(Plain-text document sources)
'''

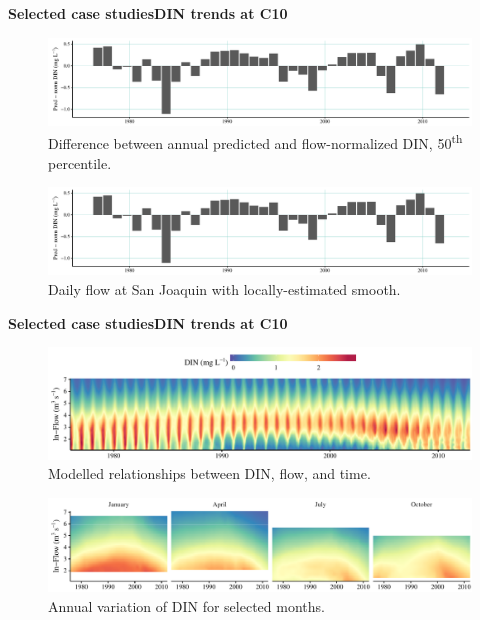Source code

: \documentclass[serif]{beamer}\usepackage[]{graphicx}\usepackage[]{color}
\begin{document}
\begin{frame}[t]{\textbf{Selected case studies}}{\textbf{DIN trends at C10}}
\onslide<+->
\begin{figure}
\centerline{\includegraphics[width = \textwidth, page = 1]{fig/c10flow.pdf}}
\caption{Difference between annual predicted and flow-normalized DIN, 50\textsuperscript{th} percentile.}
\end{figure}
\vspace{-0.2in}
\onslide<+->
\begin{figure}
\centerline{\includegraphics[width = \textwidth, page = 2]{fig/c10flow.pdf}}
\caption{Daily flow at San Joaquin with locally-estimated smooth.}
\end{figure}
\end{frame}



\begin{frame}[t]{\textbf{Selected case studies}}{\textbf{DIN trends at C10}}
\onslide<+->
\vspace{-0.1in}
\begin{figure}
\centerline{\includegraphics[width = \textwidth]{fig/c10grd1.pdf}}
\caption{Modelled relationships between DIN, flow, and time.}
\end{figure}
\vspace{-0.3in}
\onslide<+->
\begin{figure}
\centerline{\includegraphics[width = \textwidth]{fig/c10grd2.pdf}}
\caption{Annual variation of DIN for selected months.}
\end{figure}
\end{frame}
\end{document}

'''

■ **WORK ITEM**
In the entries above, find each line with the word "width" and show it.

■ **YOUR SOLUTION**
\centerline{\includegraphics[width = \textwidth, page = 1]{fig/c10flow.pdf}}
\centerline{\includegraphics[width = \textwidth, page = 2]{fig/c10flow.pdf}}
\centerline{\includegraphics[width = \textwidth]{fig/c10grd1.pdf}}
\centerline{\includegraphics[width = \textwidth]{fig/c10grd2.pdf}}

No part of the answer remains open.